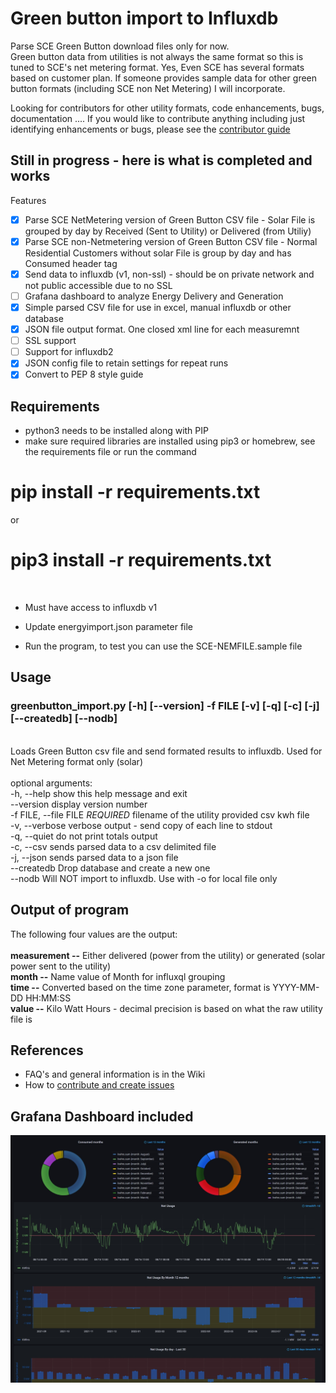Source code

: # Green button import to Influxdb
Parse SCE Green Button download files only for now. 
<br>Green button data from utilities is not always the same format so this is tuned to SCE's net metering format.  Yes, Even SCE has several formats based on customer plan.
If someone provides sample data for other green button formats (including SCE non Net Metering) I will incorporate.  

Looking for contributors for other utility formats, code enhancements, bugs, documentation ....
If you would like to contribute anything including just identifying enhancements or bugs, please see the [contributor guide](https://github.com/gauthig/greenbutton-influxdb/blob/main/documentation/contributing.md)

## Still in progress - here is what is completed and works

Features
- [X] Parse SCE NetMetering version of Green Button CSV file - Solar
 File is grouped by day by Received (Sent to Utility) or Delivered (from Utiliy)
- [X] Parse SCE non-Netmetering version of Green Button CSV file - Normal Residential Customers without solar
 File is group by day and has Consumed header tag
- [X] Send data to influxdb (v1, non-ssl) - should be on private network and not public accessible due to no SSL
- [ ] Grafana dashboard to analyze Energy Delivery and Generation
- [X] Simple parsed CSV file for use in excel, manual influxdb or other database
- [X] JSON file output format. One closed xml line for each measuremnt
- [ ] SSL support
- [ ] Support for influxdb2
- [X] JSON config file to retain settings for repeat runs
- [X] Convert to PEP 8 style guide

## Requirements
- python3 needs to be installed along with PIP
- make sure required libraries are installed using pip3 or homebrew, see the requirements file or run the command
# pip install -r requirements.txt
 or
# pip3 install -r requirements.txt
<br>

- Must have access to influxdb v1 

- Update energyimport.json parameter file

- Run the program, to test you can use the SCE-NEMFILE.sample file

## Usage
### greenbutton_import.py [-h] [--version] -f FILE [-v] [-q] [-c] [-j] [--createdb] [--nodb]

<br>Loads Green Button csv file and send formated results to influxdb. Used for Net Metering format only
(solar)
<br>
<br>optional arguments:
<br>  -h, --help            show this help message and exit
<br>  --version             display version number
<br>  -f FILE, --file FILE  *REQUIRED* filename of the utility provided csv kwh file
<br>  -v, --verbose         verbose output - send copy of each line to stdout
<br>  -q, --quiet           do not print totals output
<br>  -c, --csv             sends parsed data to a csv delimited file
<br>  -j, --json            sends parsed data to a json file
<br>  --createdb            Drop database and create a new one
<br>  --nodb                Will NOT import to influxdb. Use with -o for local file only

## Output of program 
The following four values are the output:<br>
<br><b>measurement --</b> Either delivered (power from the utility)  or generated (solar power sent to the utility)
<br><b>month --</b> Name value of Month for influxql grouping
<br><b>time --</b> Converted based on the time zone parameter, format is YYYY-MM-DD HH:MM:SS
<br><b>value --</b>  Kilo Watt Hours - decimal precision is based on what the raw utility file is

## References ##
- FAQ's and general information is in the Wiki
- How to [contribute and create issues](https://github.com/gauthig/greenbutton-influxdb/blob/main/documentation/contributing.md)

## Grafana Dashboard included
<img src="https://github.com/gauthig/greenbutton-influxdb/blob/main/images/Grafana_dashboard.jpeg" alt="Sample Grafana Dashboard" title="Green Button Grafana Dashboard">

- - -

**YOUR INSTRUCTIONS:** Your task is to reproduce exactly the lines that begin at the line containing "print totals output" and end at the final line of the data above.

**REPLY:**
<br>  -q, --quiet           do not print totals output
<br>  -c, --csv             sends parsed data to a csv delimited file
<br>  -j, --json            sends parsed data to a json file
<br>  --createdb            Drop database and create a new one
<br>  --nodb                Will NOT import to influxdb. Use with -o for local file only

## Output of program 
The following four values are the output:<br>
<br><b>measurement --</b> Either delivered (power from the utility)  or generated (solar power sent to the utility)
<br><b>month --</b> Name value of Month for influxql grouping
<br><b>time --</b> Converted based on the time zone parameter, format is YYYY-MM-DD HH:MM:SS
<br><b>value --</b>  Kilo Watt Hours - decimal precision is based on what the raw utility file is

## References ##
- FAQ's and general information is in the Wiki
- How to [contribute and create issues](https://github.com/gauthig/greenbutton-influxdb/blob/main/documentation/contributing.md)

## Grafana Dashboard included
<img src="https://github.com/gauthig/greenbutton-influxdb/blob/main/images/Grafana_dashboard.jpeg" alt="Sample Grafana Dashboard" title="Green Button Grafana Dashboard">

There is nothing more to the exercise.